Federated Statistics Overview

Objective

NVIDIA FLARE will provide built-in federated statistics operators (controller and executors) that can generate global statistics based on local client side statistics.

At each client site, we could have one or more datasets (such as “train” and “test” datasets); each dataset may have many features. For each feature in the dataset, we will calculate the statistics and then combine them to produce global statistics for all the numeric features. The output would be complete statistics for all datasets in clients and global.

The statistics here are commonly used statistics: count, sum, mean, std_dev and histogram for the numerical features. The max, min are not included as it might violate the client’s data privacy. Median is not included due to the complexity of the algorithms. If the statistics sum and count are selected, the mean will be calculated with count and sum.

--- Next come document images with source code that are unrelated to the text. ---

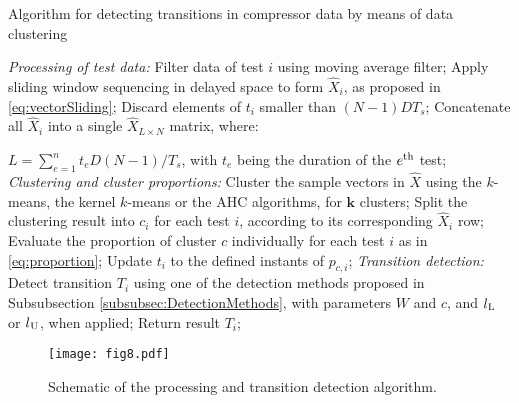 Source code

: \documentclass[preprint,11pt,number]{elsarticle}
\begin{document}
\begin{algorithm}[htb]
\caption{\small{Algorithm for detecting transitions in compressor data by means of data clustering}} \label{alg:pseudoCode}
\begin{algorithmic}[1]
 \vspace{5pt}
 \Statex \textit{Processing of test data:}
     \State Filter data of test $i$ using moving average filter;
     \State Apply sliding window sequencing in delayed space to form $\hat{X}_i$, as proposed in \eqref{eq:vectorSliding};
     \State Discard elements of $t_i$ smaller than $(N-1)DT_s$;
\EndFor
\State Concatenate all $\hat{X}_i$ into a single $\hat{X}_{L\times N}$ matrix, where: 

$L = \sum_{e=1}^{n} t_e D(N-1)/T_s$, with $t_e$ being the duration of the $e\textsuperscript{th}$ test;
 \vspace{5pt} 
  \Statex \textit{Clustering and cluster proportions:}
 \State Cluster the sample vectors in $\hat{X}$ using the $k$-means, the kernel $k$-means or the AHC algorithms, for $\bm{k}$ clusters;
 \State Split the clustering result into $c_i$ for each test $i$, according to its corresponding $\hat{X}_i$ row;
    \State Evaluate the proportion of cluster $c$ individually for each test $i$ as in \eqref{eq:proportion};
    \State Update $t_i$ to the defined instants of $p_{c,i}$;
 \vspace{5pt} 
 \Statex \textit{Transition detection:}
     \State Detect transition $T_i$ using one of the detection methods proposed in Subsubsection \ref{subsubsec:DetectionMethods}, with parameters $W$ and $c$, and $l\textsubscript{L}$ or $l\textsubscript{U}$, when applied;
    \State Return result $T_i$;
\EndFor
\end{algorithmic}
\end{algorithm}

\begin{figure}[htb]
\begin{center}
\texttt{[image: fig8.pdf]}    %
\color{red}
\caption{Schematic of the processing and transition detection algorithm.}
\label{fig:algorithm}
\end{center}
\end{figure}
\end{document}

A client will only need to implement the selected methods of the Statistics class from statistics_spec.

The result will be statistics for all features of all datasets at all sites as well as global aggregates. The result should be visualized via the visualization utility in the notebook.

Assumptions

Assume that clients will provide the following:

  • target statistics such as count, histogram only

  • local statistics for the target statistics (by implementing the statistic_spec)

  • data sets and dataset features (feature name, data type)

Note

Count is always required as we use count to enforce data privacy policy. We only support numerical features, not categorical features. The client can return all types of features but the non-numerical features will be removed.

Examples

We provide several examples to demonstrate how should the operators be used.

Tabular Examples

The first example is to calculate the statistics for tabular data. The data can be loaded into Pandas DataFrames, the data can be cached in memory, and we can leverage DataFrame and Numpy to calculate the local statistics.

Data frame statistics

The result will be saved to the job workspace in json format, which can be loaded in a Pandas DataFrame. In the jupyter notebook, you can visualize the results with the provided visualization utility. For an example, this table shows the statistics for a particular feature “Age” on each site and each dataset.

../_images/stats_df.png

You can compare global features and clients’ feature statistics side-by-side for each dataset for all features.

Here is an example for histogram plots:

../_images/hist_plot.png

The main steps are:

  • provide server side configuration to specify target statistics and their configurations and output location

  • implement the local statistics generator (statistics_spec)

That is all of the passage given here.